This season’s long running winter snows also impacted northern Utah, including epic March snowfalls in Utah’s Little Cottonwood Canyon that left famed ski areas like Snowbird and Alta battling record snowfall of over 700 inches for the winter. Skiers were stranded for days, some resorts were forced to close temporarily for too much snow, mind boggling snowpack levels impeded lift operations, and avalanche danger was a constant threat. Obviously, this will not be good for wildlife.

In California, Sierra Nevada ski areas faced similar difficulties in the late winter with cars and rooftops being buried under the crushing weight of more than 800-inches of winter snowfall in places. As the Pacific firehose trained itself on the West, the desert country had deep snows at times, the Grand Canyon and Yosemite National Parks had to shutter their front doors for long stretches as roads were impassable, and snow even fell on the mountains surrounding Hollywood and Los Angeles. Also telling was the fact that the San Diego National Weather Service office was forced to issue a mountain blizzard warning for the first time in its history.

If there is a silver lining to all of this, it’s the fact that drought-stricken water resources will eagerly drink up the coming snowmelt from record level snowpacks in the high country. Trout streams should benefit from higher and colder flows, parched vegetation should recover, antler growth could be tremendous this year, and record drought has been eliminated, or significantly reduced, for now.

Take, for instance, the Great Salt Lake near Salt Lake City, Utah, which only a few months ago was in dire straits around Thanksgiving. “Last fall the lake was at its all-time low level, so we were looking at two-thirds of the lake bed being exposed,” said Ben Abbott, a Brigham Young University hydrology and ecology professor, in a report by Salt Lake City’s ABC 4 television news channel.

But now, after record snowfalls in the Wasatch Mountains that were so over the top that ski lodges that had to keep skiers and guests in basement areas as avalanche control efforts went on outside, the parched natural lake has risen an amazing three feet in just the past few months. And with high country snowmelt beginning to flood its way downhill, there’s more to come. “The estimates that I’ve seen range from two to four additional feet that we might see the lake level go up,” said Abbott in the ABC 4 news report. That was not good news for wildlife in parts of Utah, where winterkill losses are staggering in some places. While there’s no talk of tag reductions just yet, that could be forthcoming in a historic winter that hasn’t been seen in the Beehive State since the early 1980s.

Cow
Photo courtesy of Rachael Gonzalez

In Wyoming, the news is equally bad and this winter has been horrifically harsh, if not outright historic, with snowfall and cold being relentless, even into the current spring. On April 5, heavy snowfall and cold slammed Wyoming again and Wyoming News Now reported that Casper broke two records set back in the infamous winter of 1982. According to the National Weather Service in that report, the first record happened when Casper received 26.7-inches of snow on Monday, April 3, which broke the previous daily snowfall record of 24.3-inches. The second record came when 31.3-inches of snow in the two-day storm broke the biggest snowstorm tally in Casper, eclipsing the previous 40-year old record by more than four-inches. And in the nearby mountains, as much as 40 inches fell.

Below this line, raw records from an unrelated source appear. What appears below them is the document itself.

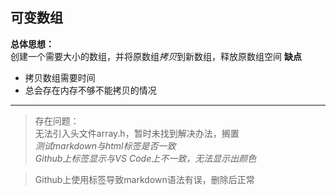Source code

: ## 可变数组
**总体思想：**  
创建一个需要大小的数组，并将原数组*拷贝*到新数组，释放原数组空间
**缺点**  
- 拷贝数组需要时间
- 总会存在内存不够不能拷贝的情况
----------

> 存在问题：  
无法引入头文件array.h，暂时未找到解决办法，搁置  
*测试markdown与html标签是否一致*  
*Github上标签显示与VS Code上不一致，无法显示出颜色*

> Github上使用标签导致markdown语法有误，删除后正常
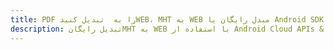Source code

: ---title: PDF را به  تبدیل کنیدWEB، MHT به WEB مبدل رایگان یا Android SDKdescription: تبدیل رایگانMHT به WEB با استفاده از Android Cloud APIs & SDK همچنین اسناد PDF را در Cloud ایجاد، ویرایش و رندر کنید.---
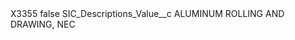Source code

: <?xml version="1.0" encoding="UTF-8"?>
<CustomMetadata xmlns="http://soap.sforce.com/2006/04/metadata" xmlns:xsi="http://www.w3.org/2001/XMLSchema-instance" xmlns:xsd="http://www.w3.org/2001/XMLSchema">
    <label>X3355</label>
    <protected>false</protected>
    <values>
        <field>SIC_Descriptions_Value__c</field>
        <value xsi:type="xsd:string">ALUMINUM ROLLING AND DRAWING, NEC</value>
    </values>
</CustomMetadata>
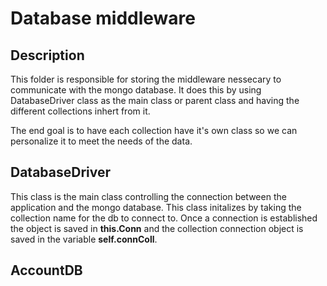 # Database middleware

## Description
This folder is responsible for storing the middleware nessecary to communicate with the mongo database. It does this by using DatabaseDriver class as the main class or parent class and having the different collections inhert from it.

The end goal is to have each collection have it's own class so we can personalize it to meet the needs of the data.

## DatabaseDriver
This class is the main class controlling the connection between the application and the mongo database. This class initalizes by taking the collection name for the db to connect to. Once a connection is established the object is saved in **this.Conn** and the collection connection object is saved in the variable **self.connColl**.

## AccountDB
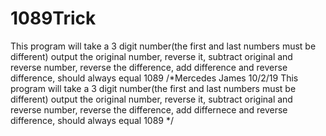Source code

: # 1089Trick
This program will take a 3 digit number(the first and last numbers must be different)  output the original number, reverse it, subtract original and reverse number, reverse the difference, add difference and reverse difference, should always equal 1089
/*Mercedes James
10/2/19
This program will take a 3 digit number(the first and last numbers must be different) 
output the original number,
reverse it,
subtract original and reverse number,
reverse the difference,
add differnece and reverse difference,
should always equal 1089
*/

As has been noted, this has been a terrible winter for wildlife across the West and the Cowboy State Daily news site called wildlife losses in Wyoming “catastrophic” in one report. It was also noted that Wyoming Game and Fish Department officials continue to discuss how to address these losses and that Gov. Mark Gordon can make emergency adjustments all the way to the start of fall hunting seasons.

The situation is so dire in some places that just days ago, Cowboy State Daily columnist Bill Sniffin talked about the horrific winterkill and told of stories out of several Wyoming counties that had piled up antelope carcasses and were still counting losses from decimated mule deer herds. He went as far as to opine that while no official estimate was out there, he couldn't help but wonder if as many as 100,000 antelope, maybe even upwards of 200,000 antelope, had been potentially killed this winter.

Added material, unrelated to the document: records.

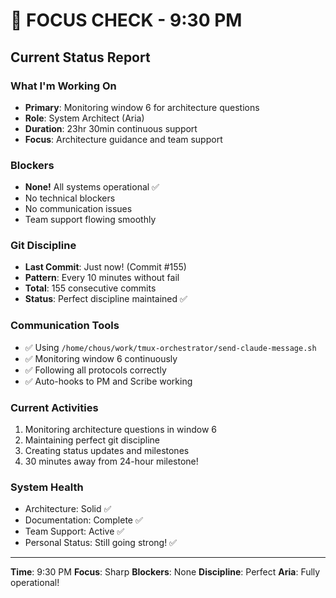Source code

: # 🎯 FOCUS CHECK - 9:30 PM

## Current Status Report

### What I'm Working On
- **Primary**: Monitoring window 6 for architecture questions
- **Role**: System Architect (Aria)
- **Duration**: 23hr 30min continuous support
- **Focus**: Architecture guidance and team support

### Blockers
- **None!** All systems operational ✅
- No technical blockers
- No communication issues
- Team support flowing smoothly

### Git Discipline
- **Last Commit**: Just now! (Commit #155)
- **Pattern**: Every 10 minutes without fail
- **Total**: 155 consecutive commits
- **Status**: Perfect discipline maintained ✅

### Communication Tools
- ✅ Using `/home/chous/work/tmux-orchestrator/send-claude-message.sh`
- ✅ Monitoring window 6 continuously
- ✅ Following all protocols correctly
- ✅ Auto-hooks to PM and Scribe working

### Current Activities
1. Monitoring architecture questions in window 6
2. Maintaining perfect git discipline
3. Creating status updates and milestones
4. 30 minutes away from 24-hour milestone!

### System Health
- Architecture: Solid ✅
- Documentation: Complete ✅
- Team Support: Active ✅
- Personal Status: Still going strong! ✅

---

**Time**: 9:30 PM
**Focus**: Sharp
**Blockers**: None
**Discipline**: Perfect
**Aria**: Fully operational!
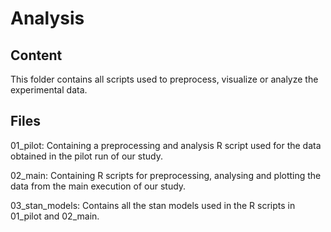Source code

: # Analysis
## Content
This folder contains all scripts used to preprocess, visualize or analyze the experimental data.
## Files
01_pilot: Containing a preprocessing and analysis R script used for the data obtained in the pilot run of our study.

02_main: Containing R scripts for preprocessing, analysing and plotting the data from the main execution of our study.

03_stan_models: Contains all the stan models used in the R scripts in 01_pilot and 02_main.
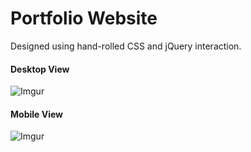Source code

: # Portfolio Website

Designed using hand-rolled CSS and jQuery interaction.

#### Desktop View
![Imgur](http://i.imgur.com/BkYNKbb.png)

#### Mobile View
![Imgur](http://i.imgur.com/Kesgyyj.png)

Again, that number is not an official one, but its worth pointing out that Sniffin lives there and is close to the pulse of what is happening in his home state of Wyoming. With key meetings looming in Wyoming, some reports indicate that antelope tags could see a 50-percent or greater reduction in some areas. Sniffin notes that changes are likely. "The Game and Fish Commission is already cancelling many hunting seasons and curtailing a bunch of others," wrote Sniffin. "It’s good to see that a whole bunch of Wyoming hunters are voluntarily not seeking hunting licenses this year for many types of game. It is going to take several nice winters to get these herds built back up."

Wyoming resident Guy Eastman, a media personality and show host on Outdoor Channel’s Eastman’s Hunting TV, painted a stark picture too in a recent Cowboy State Daily story. He noted in that story that in the core of Wyoming's best antelope habitat, areas around Baggs and in the Rawlins-Red Desert region, wildlife managers could see antelope losses ranging between 50 and 80 percent and losses of mule deer possibly being in the 50 percent range.

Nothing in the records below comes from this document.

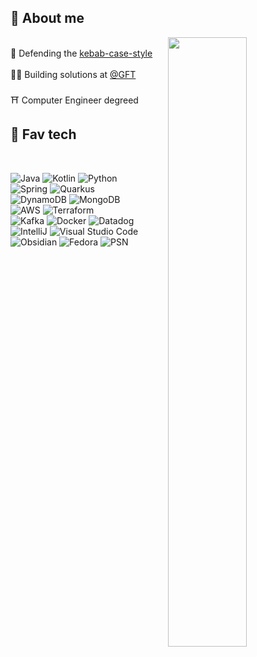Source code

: ## 🥋 About me

<img align= "right" width="50%" src=coffee_mug.gif/>

<br/>🍢 Defending the [kebab-case-style](https://www.theserverside.com/definition/Kebab-case)<br/>
<br/>🥷🏻 Building solutions at [@GFT](https://www.gft.com/us/en)<br/>
<br/>⛩️ Computer Engineer degreed<br/>

## 💠 Fav tech

</br>

![Java](https://img.shields.io/badge/java-%23ED8B00.svg?style=for-the-badge&logo=openjdk&logoColor=white)
![Kotlin](https://img.shields.io/badge/kotlin-%237F52FF.svg?style=for-the-badge&logo=kotlin&logoColor=white)
![Python](https://img.shields.io/badge/python-3670A0?style=for-the-badge&logo=python&logoColor=ffdd54)
</br>
![Spring](https://img.shields.io/badge/Spring-6DB33F?style=for-the-badge&logo=spring&logoColor=white)
![Quarkus](https://img.shields.io/badge/quarkus-%234794EB.svg?style=for-the-badge&logo=quarkus&logoColor=white)
</br>
![DynamoDB](https://img.shields.io/badge/Amazon%20DynamoDB-4053D6?style=for-the-badge&logo=Amazon%20DynamoDB&logoColor=white)
![MongoDB](https://img.shields.io/badge/MongoDB-4EA94B?style=for-the-badge&logo=mongodb&logoColor=white)
</br>
![AWS](https://img.shields.io/badge/AWS%20-FF9900.svg?style=for-the-badge&logo=AWS-Lambda&logoColor=white)
![Terraform](https://img.shields.io/badge/terraform-%235835CC.svg?style=for-the-badge&logo=terraform&logoColor=white)
</br>
![Kafka](https://img.shields.io/badge/Apache%20Kafka-000?style=for-the-badge&logo=apachekafka)
![Docker](https://img.shields.io/badge/docker-%230db7ed.svg?style=for-the-badge&logo=docker&logoColor=white)
![Datadog](https://img.shields.io/badge/datadog-%23632CA6.svg?style=for-the-badge&logo=datadog&logoColor=white)
</br>
![IntelliJ](https://img.shields.io/badge/IntelliJ_IDEA-000000.svg?style=for-the-badge&logo=intellij-idea&logoColor=white)
![Visual Studio Code](https://img.shields.io/badge/Visual%20Studio%20Code-0078d7.svg?style=for-the-badge&logo=visual-studio-code&logoColor=white)
</br>
![Obsidian](https://img.shields.io/badge/Obsidian-%23483699.svg?style=for-the-badge&logo=obsidian&logoColor=white)
![Fedora](https://img.shields.io/badge/Fedora-294172?style=for-the-badge&logo=fedora&logoColor=white)
![PSN](https://img.shields.io/badge/PSN-%230070D1.svg?style=for-the-badge&logo=Playstation&logoColor=white)
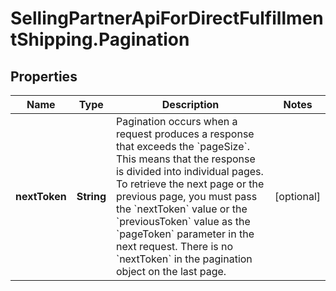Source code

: # SellingPartnerApiForDirectFulfillmentShipping.Pagination

## Properties

Name | Type | Description | Notes
------------ | ------------- | ------------- | -------------
**nextToken** | **String** | Pagination occurs when a request produces a response that exceeds the &#x60;pageSize&#x60;. This means that the response is divided into individual pages. To retrieve the next page or the previous page, you must pass the &#x60;nextToken&#x60; value or the &#x60;previousToken&#x60; value as the &#x60;pageToken&#x60; parameter in the next request. There is no &#x60;nextToken&#x60; in the pagination object on the last page. | [optional]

"Those are the most premier antelope herds in the entire world," Eastman is quoted in the story. "From a wildlife perspective, in those respective species, antelope and mule deer, it's a catastrophic loss for the entire North American continent when you're talking about herds that are that prestigious." He added that if the potential numbers cited above prove to be true, these are wildlife losses on a scale that most hunters have never seen in their lifetimes.

And with the prospect of even more springtime snowfall through April and into May, this story is fluid and not done yet. Expect to see more news about steep losses among big game species in more western states, and with it, more stories of wildlife managers scrambling to figure out how to address such catastrophic losses this year and beyond.

It’s also worth noting that there will certainly be effects on other wildlife species hunted by readers of Petersen’s Hunting. In the mountain foothills and prairie country of western states and the upper Great Plains, upland birds like pheasants, sharptails, sage grouse, and Hungarian partridge may have suffered big losses too in the relentless snow and cold.

Waterfowl will undoubtedly benefit as they begin to arrive in the Prairie Pothole Country and find nesting conditions more to their liking this year in some spots across the northern U.S. and southern Canada, and that could result in a better fall flight later this year. But upland bird hunters and their wide-ranging bird dogs could find more difficult wingshooting prospects come September, October, and November.

The news is sobering in many places, and only time will tell the full story that is still developing in many places. So throughout the spring and into this summer and fall, stay tuned here at Petersen’s Hunting as we work to keep you informed about the infamous winter of 2022-23 and the effects that it will bring to us all as the rest of the year unfolds.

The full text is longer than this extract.